> [Description of the task] The response must restate all of the data word for word.

________________________________________

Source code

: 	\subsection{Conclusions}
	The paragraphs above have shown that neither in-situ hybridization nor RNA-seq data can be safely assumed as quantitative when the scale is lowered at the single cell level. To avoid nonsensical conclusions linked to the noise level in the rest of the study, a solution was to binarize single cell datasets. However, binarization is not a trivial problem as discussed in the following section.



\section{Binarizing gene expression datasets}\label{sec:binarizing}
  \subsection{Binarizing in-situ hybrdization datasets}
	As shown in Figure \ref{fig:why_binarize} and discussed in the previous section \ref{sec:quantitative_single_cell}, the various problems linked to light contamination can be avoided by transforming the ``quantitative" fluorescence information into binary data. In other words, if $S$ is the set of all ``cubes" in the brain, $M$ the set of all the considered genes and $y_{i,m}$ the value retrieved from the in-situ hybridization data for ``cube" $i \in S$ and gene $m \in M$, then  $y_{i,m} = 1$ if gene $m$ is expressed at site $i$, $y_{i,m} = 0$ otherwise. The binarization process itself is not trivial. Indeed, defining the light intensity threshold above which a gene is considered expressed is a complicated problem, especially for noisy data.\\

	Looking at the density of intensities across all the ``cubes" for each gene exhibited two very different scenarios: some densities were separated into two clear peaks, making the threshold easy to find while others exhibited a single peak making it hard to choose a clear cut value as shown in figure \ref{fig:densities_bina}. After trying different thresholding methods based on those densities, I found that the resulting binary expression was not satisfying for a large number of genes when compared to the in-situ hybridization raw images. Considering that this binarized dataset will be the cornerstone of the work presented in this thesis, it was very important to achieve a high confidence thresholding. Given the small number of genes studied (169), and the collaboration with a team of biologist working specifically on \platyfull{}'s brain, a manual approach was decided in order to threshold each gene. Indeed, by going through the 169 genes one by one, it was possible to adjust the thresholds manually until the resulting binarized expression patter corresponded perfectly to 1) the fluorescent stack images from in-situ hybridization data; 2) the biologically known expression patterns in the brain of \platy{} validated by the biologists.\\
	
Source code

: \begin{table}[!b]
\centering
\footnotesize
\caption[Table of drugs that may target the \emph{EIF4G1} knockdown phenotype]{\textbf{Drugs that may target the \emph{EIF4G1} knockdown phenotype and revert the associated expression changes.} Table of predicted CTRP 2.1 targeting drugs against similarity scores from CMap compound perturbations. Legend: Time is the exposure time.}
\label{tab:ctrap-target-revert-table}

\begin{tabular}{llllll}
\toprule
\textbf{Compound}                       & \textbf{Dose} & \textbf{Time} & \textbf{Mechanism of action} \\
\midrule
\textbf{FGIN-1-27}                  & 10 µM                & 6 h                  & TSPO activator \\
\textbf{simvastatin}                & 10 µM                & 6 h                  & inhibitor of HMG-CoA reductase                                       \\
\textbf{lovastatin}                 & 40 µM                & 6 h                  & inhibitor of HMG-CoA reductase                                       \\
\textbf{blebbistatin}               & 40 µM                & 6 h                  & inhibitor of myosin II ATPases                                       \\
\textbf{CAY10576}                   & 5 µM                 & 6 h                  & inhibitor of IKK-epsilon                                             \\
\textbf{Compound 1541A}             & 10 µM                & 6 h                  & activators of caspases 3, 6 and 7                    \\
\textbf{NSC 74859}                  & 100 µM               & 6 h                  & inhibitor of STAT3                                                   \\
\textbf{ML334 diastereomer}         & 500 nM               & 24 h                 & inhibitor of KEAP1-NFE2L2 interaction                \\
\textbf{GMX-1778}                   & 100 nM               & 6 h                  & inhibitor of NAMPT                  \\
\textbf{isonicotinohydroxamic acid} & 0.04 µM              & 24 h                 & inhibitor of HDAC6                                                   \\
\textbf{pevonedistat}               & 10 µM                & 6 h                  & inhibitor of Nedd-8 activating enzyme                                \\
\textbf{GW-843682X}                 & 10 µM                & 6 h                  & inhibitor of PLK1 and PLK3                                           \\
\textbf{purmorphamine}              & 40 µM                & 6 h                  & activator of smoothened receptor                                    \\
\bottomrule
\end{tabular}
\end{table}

________________________________________

> [Solution to this exercise]
Source code

: 	\subsection{Conclusions}
	The paragraphs above have shown that neither in-situ hybridization nor RNA-seq data can be safely assumed as quantitative when the scale is lowered at the single cell level. To avoid nonsensical conclusions linked to the noise level in the rest of the study, a solution was to binarize single cell datasets. However, binarization is not a trivial problem as discussed in the following section.



\section{Binarizing gene expression datasets}\label{sec:binarizing}
  \subsection{Binarizing in-situ hybrdization datasets}
	As shown in Figure \ref{fig:why_binarize} and discussed in the previous section \ref{sec:quantitative_single_cell}, the various problems linked to light contamination can be avoided by transforming the ``quantitative" fluorescence information into binary data. In other words, if $S$ is the set of all ``cubes" in the brain, $M$ the set of all the considered genes and $y_{i,m}$ the value retrieved from the in-situ hybridization data for ``cube" $i \in S$ and gene $m \in M$, then  $y_{i,m} = 1$ if gene $m$ is expressed at site $i$, $y_{i,m} = 0$ otherwise. The binarization process itself is not trivial. Indeed, defining the light intensity threshold above which a gene is considered expressed is a complicated problem, especially for noisy data.\\

	Looking at the density of intensities across all the ``cubes" for each gene exhibited two very different scenarios: some densities were separated into two clear peaks, making the threshold easy to find while others exhibited a single peak making it hard to choose a clear cut value as shown in figure \ref{fig:densities_bina}. After trying different thresholding methods based on those densities, I found that the resulting binary expression was not satisfying for a large number of genes when compared to the in-situ hybridization raw images. Considering that this binarized dataset will be the cornerstone of the work presented in this thesis, it was very important to achieve a high confidence thresholding. Given the small number of genes studied (169), and the collaboration with a team of biologist working specifically on \platyfull{}'s brain, a manual approach was decided in order to threshold each gene. Indeed, by going through the 169 genes one by one, it was possible to adjust the thresholds manually until the resulting binarized expression patter corresponded perfectly to 1) the fluorescent stack images from in-situ hybridization data; 2) the biologically known expression patterns in the brain of \platy{} validated by the biologists.\\
	
Source code

: \begin{table}[!b]
\centering
\footnotesize
\caption[Table of drugs that may target the \emph{EIF4G1} knockdown phenotype]{\textbf{Drugs that may target the \emph{EIF4G1} knockdown phenotype and revert the associated expression changes.} Table of predicted CTRP 2.1 targeting drugs against similarity scores from CMap compound perturbations. Legend: Time is the exposure time.}
\label{tab:ctrap-target-revert-table}

\begin{tabular}{llllll}
\toprule
\textbf{Compound}                       & \textbf{Dose} & \textbf{Time} & \textbf{Mechanism of action} \\
\midrule
\textbf{FGIN-1-27}                  & 10 µM                & 6 h                  & TSPO activator \\
\textbf{simvastatin}                & 10 µM                & 6 h                  & inhibitor of HMG-CoA reductase                                       \\
\textbf{lovastatin}                 & 40 µM                & 6 h                  & inhibitor of HMG-CoA reductase                                       \\
\textbf{blebbistatin}               & 40 µM                & 6 h                  & inhibitor of myosin II ATPases                                       \\
\textbf{CAY10576}                   & 5 µM                 & 6 h                  & inhibitor of IKK-epsilon                                             \\
\textbf{Compound 1541A}             & 10 µM                & 6 h                  & activators of caspases 3, 6 and 7                    \\
\textbf{NSC 74859}                  & 100 µM               & 6 h                  & inhibitor of STAT3                                                   \\
\textbf{ML334 diastereomer}         & 500 nM               & 24 h                 & inhibitor of KEAP1-NFE2L2 interaction                \\
\textbf{GMX-1778}                   & 100 nM               & 6 h                  & inhibitor of NAMPT                  \\
\textbf{isonicotinohydroxamic acid} & 0.04 µM              & 24 h                 & inhibitor of HDAC6                                                   \\
\textbf{pevonedistat}               & 10 µM                & 6 h                  & inhibitor of Nedd-8 activating enzyme                                \\
\textbf{GW-843682X}                 & 10 µM                & 6 h                  & inhibitor of PLK1 and PLK3                                           \\
\textbf{purmorphamine}              & 40 µM                & 6 h                  & activator of smoothened receptor                                    \\
\bottomrule
\end{tabular}
\end{table}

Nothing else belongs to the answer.